P024 Role of Interleukin 27 (IL-27) in the Colonic Mucosa of Patients with Inflammatory Bowel Disease.

G. Fonseca Camarillo*1, F.-C. Janette2, Y.F. Jesús Kazuo3

1Instituto Nacional de Ciencias Médicas y Nutrición, Salvador Zubirán. México D.F, México., Inflammatory Bowel Disease Clinic. Department of Gastroenterology. , Distrito Federal, Mexico, 2Instituto Nacional de Ciencias Médicas y Nutrición, Salvador Zubirán. México D.F, México., Department of Gastroenterology, Mexico City, Mexico, 3Instituto Nacional de Ciencias Médicas y Nutrición, Salvador Zubirán. México D.F, México., Inflammatory Bowel Disease Clinic. Department of Gastroenterology., Mexico City, Mexico

Background

The pathogenesis of inflammatory bowel disease (IBD) is not completely understood. The chronic relapsing inflammation is thought to be the result from a pro-inflammatory microenvironment and an aberrant immune response.

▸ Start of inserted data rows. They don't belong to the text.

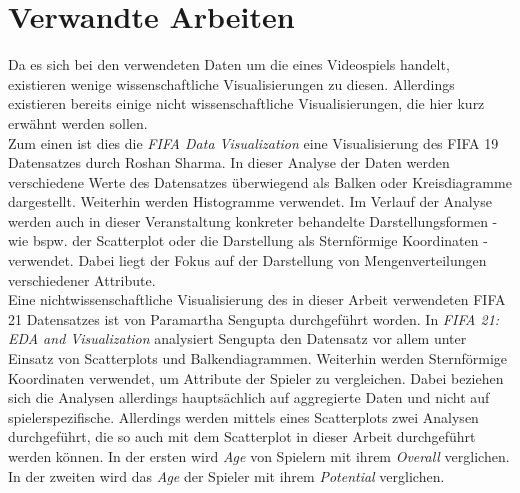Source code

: \documentclass[usegeometry=true]{scrartcl}
\begin{document}
\section{Verwandte Arbeiten}

Da es sich bei den verwendeten Daten um die eines Videospiels handelt, existieren wenige wissenschaftliche Visualisierungen zu diesen. Allerdings existieren bereits einige nicht wissenschaftliche Visualisierungen, die hier kurz erwähnt werden sollen.\\
Zum einen ist dies die \textit{FIFA Data Visualization}\cite{ roshan_fifa_nodate} eine Visualisierung des FIFA 19 Datensatzes durch Roshan Sharma. In dieser Analyse der Daten werden verschiedene Werte des Datensatzes überwiegend als Balken oder Kreisdiagramme dargestellt. Weiterhin werden Histogramme verwendet. Im Verlauf der Analyse werden auch in dieser Veranstaltung konkreter behandelte Darstellungsformen - wie bspw. der Scatterplot oder die Darstellung als Sternförmige Koordinaten - verwendet. Dabei liegt der Fokus auf der Darstellung von Mengenverteilungen verschiedener Attribute.\\
Eine nichtwissenschaftliche Visualisierung des in dieser Arbeit verwendeten FIFA 21 Datensatzes ist von Paramartha Sengupta durchgeführt worden. In \textit{FIFA 21: EDA and Visualization}\cite{sengupta_fifa_nodate} analysiert Sengupta den Datensatz vor allem unter Einsatz von Scatterplots und Balkendiagrammen. Weiterhin werden Sternförmige Koordinaten verwendet, um Attribute der Spieler zu vergleichen. Dabei beziehen sich die Analysen allerdings hauptsächlich auf aggregierte Daten und nicht auf spielerspezifische.
Allerdings werden mittels eines Scatterplots zwei Analysen durchgeführt, die so auch mit dem Scatterplot in dieser Arbeit durchgeführt werden können. In der ersten wird \textit{Age} von Spielern mit ihrem \textit{Overall} verglichen. In der zweiten wird das \textit{Age} der Spieler mit ihrem \textit{Potential} verglichen.\\
\end{document}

The interleukin 27 (IL-27) is an immune-regulatory cytokine, has both anti- and pro-inflammatory properties. As an anti-inflammatory, IL-27 seems to induce a general negative feedback program that limits T and NK-T cell activity and also mediates inflammation during chronic disease. Nevertheless, no previous studies have explored their expression in patients with IBD.

Methods

This is an observational and cross sectional study, we included a total of 30 active UC (aUC), 22 inactive UC (iUC), 20 active CD (aCD), and 20 inactive CD (iCD) patients and 30 patients as control group (without endoscopic and histological evidence of intestinal inflammation). Gene expression was measured by real time polymerase chain reaction (RT-PCR). Protein expression was detected in tissue by immunohistochemistry. The Dunn´s Test was used for all pairwise comparisons and comparisons against the control group following rank-based ANOVA

Results

The IL-27 gene expression was significantly elevated in control group versus active UC (P=0.04) and inactive UC (P=0.02). The IL-27 expression was increased in patients with active CD compared to inactive CD (P=0.03). We also found a decrease expression of IL-27 among active CD versus non-inflamed tissues. In order to determine in situ the IL-27 protein expression in intestinal tissue from IBD patients, tissues were immunostained and compared with non-inflamed tissue. The percentage of IL-27 immunoreactive cells was higher in active UC compared with CD patients and controls. The IL-27***producing cells were found mainly in mucosa, submucosa, muscularis, adventitia and perivascular inflammatory. The IL-27 was synthesized largely by epithelial cells, endothelial cells and lymphocytes.

Conclusion

The IL-27 gene expression and producing cells in active UC patients were increased compared with non-inflamed tissues and CD patients. We found different gene expression of IL-27 between UC and CD groups. This cytokine might significantly shape and differentiate inflammatory process, severity, and tolerance loss between UC and CD pathophysiology. Additional studies are required about IL-27 in the gut mucosal immune response in order to confirm the role of this cytokine in patients with IBD.